バックミラーで視線が合い、頬を染めて眉尻を下げている想に凌雅はウインクして見せた。『分かってるから大丈夫』と微笑む。
「敵ばかりじゃねぇよ」
新堂は優しく言いながら想の髪に口付けた。再びタブレットで資料を見始めると、大きく頷いた凌雅がアクセルをゆったりと踏んだ。
*
若林の乗る車中、塩田は涎が垂れそうな顔で寝ている若林の肩を揺すった。
「カシラ」
「うんうん、わかってるってぇの……」
寝ぼけた返事をする彼に呆れる。酒に強い若林がぐでんぐでんになる程飲むことは珍しく、塩田は実家嫌いの若林かここまで酔っ払ったことに内心驚いていた。

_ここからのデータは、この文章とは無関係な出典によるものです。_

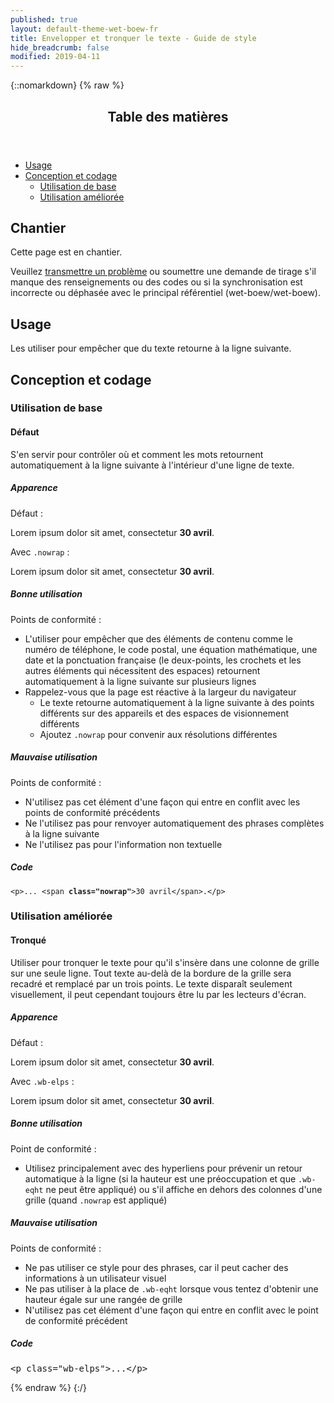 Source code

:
 ```yaml
---
published: true
layout: default-theme-wet-boew-fr
title: Envelopper et tronquer le texte - Guide de style
hide_breadcrumb: false
modified: 2019-04-11
---
```

{::nomarkdown}
{% raw %}
  <span class="wb-prettify all-pre"></span>
  <div class="row">
    <nav role="navigation" class="col-md-8">
      <div class="panel panel-default">
        <header class="panel-heading">
          <h2 class="panel-title">Table des matières</h2>
        </header>
        <div class="panel-body">
          <ul>
            <li><a href="#purpose">Usage</a></li>
            <li><a href="#design">Conception et codage</a>
              <ul>
                <li><a href="#basic">Utilisation de base</a></li>
				<li><a href="#enhanced">Utilisation améliorée</a></li>
              </ul>
            </li>
          </ul>
        </div>
      </div>
    </nav>
    <section class="col-md-4">
      <div class="panel panel-warning">
        <div class="panel-body">
          <h2 class="mrgn-tp-0 h4 text-warning"><span class="fa fa-exclamation-triangle"></span> Chantier</h2>
          <p>Cette page est en chantier.</p>
          <p>Veuillez <a href="https://github.com/wet-boew/wet-boew-styleguide/issues/new">transmettre un problème</a> ou soumettre une demande de tirage s'il manque des renseignements ou des codes ou si la synchronisation est incorrecte ou déphasée avec le principal référentiel (wet-boew/wet-boew).</p>
        </div>
      </div>
    </section>
  </div>
  <h2 id="purpose"><span class="fa-stack"><span class="fa fa-circle fa-stack-2x"></span><span class="fa fa-info fa-stack-1x fa-inverse"></span></span> Usage</h2>
  <p>Les utiliser pour empêcher que du texte retourne à la ligne suivante.</p>
  <h2 id="design"><span class="fa-stack"><span class="fa fa-circle fa-stack-2x"></span><span class="fa fa-paint-brush fa-stack-1x fa-inverse"></span></span> Conception et codage</h2>
  <h3 id="basic">Utilisation de base</h3>
  <h4 id="default"><span class="fa-stack"><span class="fa fa-circle fa-stack-2x"></span><span class="fa fa-gears fa-stack-1x fa-inverse"></span></span> Défaut</h4>
  <p>S'en servir pour contrôler où et comment les mots retournent automatiquement à la ligne suivante à l'intérieur d'une ligne de texte. </p>
  <div class="row">
    <div class="col-md-4">
      <div class="panel panel-default">
        <div class="panel-body">
          <h5 class="mrgn-tp-0">Apparence</h5>
          <p>Défaut :</p>
          <p>Lorem ipsum dolor sit amet, consectetur <strong>30 avril</strong>.</p>
          <p class="mrgn-tp-lg">Avec <code>.nowrap</code> :</p>
          <p>Lorem ipsum dolor sit amet, consectetur <span class="nowrap"><strong>30 avril</strong></span>.</p>
        </div>
      </div>
    </div>
    <div class="col-md-4">
      <h5 class="mrgn-tp-0 text-success"><span class="glyphicon glyphicon-ok-circle"></span> Bonne utilisation</h5>
      <p><span class="nowrap">Points de conformité&nbsp;:</span></p>
      <ul>
        <li>L'utiliser pour empêcher que des éléments de contenu comme le numéro de téléphone, le code postal, une équation mathématique, une date et la ponctuation française (le deux-points, les crochets et les autres éléments qui nécessitent des espaces) retournent automatiquement à la ligne suivante sur plusieurs lignes</li>
        <li>Rappelez-vous que la page est réactive à la largeur du navigateur
          <ul>
            <li>Le texte retourne automatiquement à la ligne suivante à des points différents sur des appareils et des espaces de visionnement différents</li>
            <li>Ajoutez <code>.nowrap</code> pour convenir aux résolutions différentes</li>
          </ul>
        </li>
      </ul>
      <h5 class="mrgn-tp-0 text-danger"><span class="glyphicon glyphicon-remove-circle"></span> Mauvaise utilisation</h5>
      <p><span class="nowrap">Points de conformité&nbsp;:</span></p>
      <ul>
        <li>N'utilisez pas cet élément d'une façon qui entre en conflit avec <span class="nowrap">les points</span> de conformité  <span class="nowrap">précédents</span></li>
        <li>Ne l'utilisez pas pour renvoyer automatiquement des phrases complètes à la ligne suivante</li>
        <li>Ne l'utilisez pas pour l'information non textuelle</li>
      </ul>
    </div>
    <div class="col-md-4">
      <h5 class="mrgn-tp-0">Code</h5>
      <pre><code>&lt;p&gt;... &lt;span<strong> class=&quot;nowrap&quot;</strong>&gt;30 avril&lt;/span&gt;.&lt;/p&gt;</code></pre>
    </div>
  </div>
    <h3 id="enhanced">Utilisation améliorée</h3>
	<h4 id="default"><span class="fa-stack"><span class="fa fa-circle fa-stack-2x"></span><span class="fa fa-ellipsis-h fa-stack-1x fa-inverse"></span></span> Tronqué</h4>
	 <p>Utiliser pour tronquer le texte pour qu'il s'insère dans une colonne de grille sur une seule ligne. Tout texte au-delà de la bordure de la grille sera recadré et remplacé par un trois points. Le texte disparaît seulement visuellement, il peut cependant toujours être lu par les lecteurs d'écran.</p>
     <div class="row">
    <div class="col-md-4">
        <div class="panel panel-default">
          <div class="panel-body">
            <h5 class="mrgn-tp-0">Apparence</h5>
		  <p>Défaut :</p>
		    <p>Lorem ipsum dolor sit amet, consectetur <strong>30 avril</strong>.</p>
			<p>Avec <code>.wb-elps</code> :
		   <p class="wb-elps">Lorem ipsum dolor sit amet, consectetur <strong>30 avril</strong>.</p>
          </div>
 </div>
       </div>
      <div class="col-md-4">
        <h5 class="mrgn-tp-0 text-success"><span class="glyphicon glyphicon-ok-circle"></span> Bonne utilisation</h5>
        <p>Point de conformité :</p>
        <ul>
          <li>Utilisez principalement avec des hyperliens pour prévenir un retour automatique à la ligne (si la hauteur est une préoccupation et que <code>.wb-eqht</code> ne peut être appliqué) ou s'il affiche en dehors des colonnes d'une grille (quand <code>.nowrap</code> est appliqué)</li>
        </ul>
        <h5 class="mrgn-tp-0 text-danger"><span class="glyphicon glyphicon-remove-circle"></span> Mauvaise utilisation</h5>
        <p>Points de conformité :</p>
        <ul>
          <li>Ne pas utiliser ce style pour des phrases, car il peut cacher des informations à un utilisateur visuel</li>
		  <li>Ne pas utiliser à la place de <code>.wb-eqht</code> lorsque vous tentez d'obtenir une hauteur égale sur une rangée de grille</li>
          <li>N'utilisez pas cet élément d'une façon qui entre en conflit avec le point de conformité précédent</li>
        </ul>
      </div>
    <div class="col-md-4">
        <h5 class="mrgn-tp-0">Code</h5>
      <pre>&lt;p class=&quot;wb-elps&quot;&gt;...&lt;/p&gt;</pre>
      </div>
    </div>

  <!-- SEARCH CONTENT ENDS / CONTENU RECHERCHE TERMINE -->

<!--[if gte IE 9 | !IE ]><!-->
<script src="/wet40/js/jquery.js"></script>
<script src="/wet40/js/wet-boew.min.js"></script>
<!--<![endif]-->
<!--[if lt IE 9]>
<script src="/wet40/js/ie8-wet-boew2.min.js"></script>
<![endif]-->
<script src="/wet40/js/theme.min.js"></script>
</body>
</html>
{% endraw %}
{:/}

久しぶりに会った甥の想や義兄弟の新堂とはそこまで心許せるものなのかと疑う。これからは青樹組の中でも大きな岡崎組のトップとしてもっとしっかりしてもらわなければ、と塩田は強い視線を若林に向けた。
腕っ節は強いし部下の信頼も厚く采配も悪くない。敵には容赦ないが仲間が関わると情に熱く感情的になりやすいところが良くない。世話の焼ける上司に、塩田は額を押さえた。